Кырт стоял, прислонившись к высокому борту повозки, и думал о том, что жизнь — странная штука, проистекающая по непонятным прихотям богов-соперников. Мечтал ли он о доле приказчика при караване? Нет ведь… с детства грезил звоном мечей, жаждал воинской славы, как все или почти все мальчишки. А что теперь — списки товаров, счета, долговые книги… рука много привычней к перу, чем к эфесу клинка. Дело доходное, кто ж спорит. Только вот душа не лежит к нему, хоть убейся.
Один из фургонов занял своё место в защитном кольце, полог откинулся и оттуда выглянула физиономия мальчишки лет десяти. Кырт его знал — паренек жил с дедом на соседней улице. Дед его промышлял делом малодоходным — малевал вывески, да иногда перепадал заказ от какого-нибудь любителя на картину. Малевал, правда, неплохо — но кистью много не заработаешь. А как помер — ну, тут же выяснилось, что и тому должен, и этому… вот и отправили внучка на продажу, долги деда покрывать.

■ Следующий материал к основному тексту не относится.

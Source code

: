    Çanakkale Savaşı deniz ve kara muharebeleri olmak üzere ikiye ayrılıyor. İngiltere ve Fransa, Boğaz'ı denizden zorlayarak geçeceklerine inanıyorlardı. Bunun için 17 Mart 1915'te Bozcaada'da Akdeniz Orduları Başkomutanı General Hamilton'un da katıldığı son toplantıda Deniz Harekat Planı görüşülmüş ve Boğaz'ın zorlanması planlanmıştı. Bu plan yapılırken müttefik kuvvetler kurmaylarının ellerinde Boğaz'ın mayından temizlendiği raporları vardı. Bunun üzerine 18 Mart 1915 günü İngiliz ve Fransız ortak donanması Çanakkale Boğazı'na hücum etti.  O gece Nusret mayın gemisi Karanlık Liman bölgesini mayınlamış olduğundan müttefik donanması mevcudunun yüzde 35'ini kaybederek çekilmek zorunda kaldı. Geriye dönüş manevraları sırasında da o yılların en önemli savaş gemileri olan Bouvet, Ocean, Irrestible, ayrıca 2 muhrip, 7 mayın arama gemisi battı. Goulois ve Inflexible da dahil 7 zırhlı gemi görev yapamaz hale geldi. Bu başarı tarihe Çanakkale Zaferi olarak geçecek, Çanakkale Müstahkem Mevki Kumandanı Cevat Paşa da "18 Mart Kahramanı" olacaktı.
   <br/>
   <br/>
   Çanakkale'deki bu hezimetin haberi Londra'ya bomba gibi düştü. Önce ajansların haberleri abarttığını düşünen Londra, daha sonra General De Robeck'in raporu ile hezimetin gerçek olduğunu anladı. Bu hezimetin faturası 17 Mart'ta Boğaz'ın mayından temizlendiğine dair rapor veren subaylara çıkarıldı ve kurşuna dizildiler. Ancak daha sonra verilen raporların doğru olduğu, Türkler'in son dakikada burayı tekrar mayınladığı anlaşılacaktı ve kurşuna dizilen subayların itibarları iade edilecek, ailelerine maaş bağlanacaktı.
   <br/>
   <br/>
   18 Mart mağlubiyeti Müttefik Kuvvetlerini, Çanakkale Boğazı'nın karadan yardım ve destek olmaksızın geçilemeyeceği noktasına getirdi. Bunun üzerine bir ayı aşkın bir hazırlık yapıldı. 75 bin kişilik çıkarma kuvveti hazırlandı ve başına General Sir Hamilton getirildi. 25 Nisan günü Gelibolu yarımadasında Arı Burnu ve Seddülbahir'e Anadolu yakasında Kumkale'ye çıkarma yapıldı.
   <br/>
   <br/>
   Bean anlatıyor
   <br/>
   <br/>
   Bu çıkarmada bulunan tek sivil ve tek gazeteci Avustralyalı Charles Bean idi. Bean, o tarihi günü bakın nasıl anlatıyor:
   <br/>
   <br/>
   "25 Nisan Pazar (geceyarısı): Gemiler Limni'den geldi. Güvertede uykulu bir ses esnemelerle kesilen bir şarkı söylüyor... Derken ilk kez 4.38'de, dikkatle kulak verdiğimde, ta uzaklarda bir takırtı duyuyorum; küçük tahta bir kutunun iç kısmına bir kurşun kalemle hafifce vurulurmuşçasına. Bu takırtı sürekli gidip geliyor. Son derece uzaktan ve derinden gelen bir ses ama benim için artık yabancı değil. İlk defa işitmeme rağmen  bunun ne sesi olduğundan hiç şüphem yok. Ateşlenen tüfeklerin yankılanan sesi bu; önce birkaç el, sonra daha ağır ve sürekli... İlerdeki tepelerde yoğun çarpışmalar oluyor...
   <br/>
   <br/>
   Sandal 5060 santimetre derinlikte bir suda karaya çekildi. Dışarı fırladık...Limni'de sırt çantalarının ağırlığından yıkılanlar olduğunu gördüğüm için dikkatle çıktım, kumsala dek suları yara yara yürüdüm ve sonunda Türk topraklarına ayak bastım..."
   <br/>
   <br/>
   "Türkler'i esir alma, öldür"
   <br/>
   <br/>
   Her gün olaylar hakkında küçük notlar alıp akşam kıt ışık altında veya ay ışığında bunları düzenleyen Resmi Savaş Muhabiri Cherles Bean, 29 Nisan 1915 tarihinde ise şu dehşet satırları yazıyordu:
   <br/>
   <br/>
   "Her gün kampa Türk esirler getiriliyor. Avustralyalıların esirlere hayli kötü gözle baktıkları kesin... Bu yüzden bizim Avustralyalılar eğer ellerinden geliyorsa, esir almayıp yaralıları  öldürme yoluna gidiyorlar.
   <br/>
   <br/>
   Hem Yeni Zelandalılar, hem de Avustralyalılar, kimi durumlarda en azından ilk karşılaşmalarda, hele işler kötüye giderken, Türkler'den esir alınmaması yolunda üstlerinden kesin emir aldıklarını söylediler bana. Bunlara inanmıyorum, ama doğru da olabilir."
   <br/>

— А может, и повезло мальцу… — пробормотал чуть слышно Кырт.
Действительно, тут удача многое значила. Пацана могли купить и эмиссары Ночного Братства, и Безликие… И индарцы не обходили стороной невольничьи рынки, испытывая вечную нехватку в материале для выращивания новых воинов. Пожалуй, это для пацана будет самой большой улыбкой богов. Проявит смётку и умение, не сдохнет в первом или втором походе — глядишь, пробьется наверх. Индарцы на происхождение смотрят спокойно, у них каждый пятый командир клина с невольничьего рынка вышел.
— Господин Кырт, позвольте спросить? — проводник переминался с ноги на ногу, и Кырт в очередной раз подумал, что не стоит от этого похода ждать ничего хорошего. Слабоват проводник, слабоват… не понимает, сопляк, что тут он как раз и главный. Пока быки не выползут с чёрного плато в благодатные (знаем мы, какие они благодатные, да всё в сравнении познается) земли Гурана, проводник отдает приказы.
— Мои уши открыты для тебя, Фальций, — высокопарно ответил Кырт и изобразил поклон, как равному.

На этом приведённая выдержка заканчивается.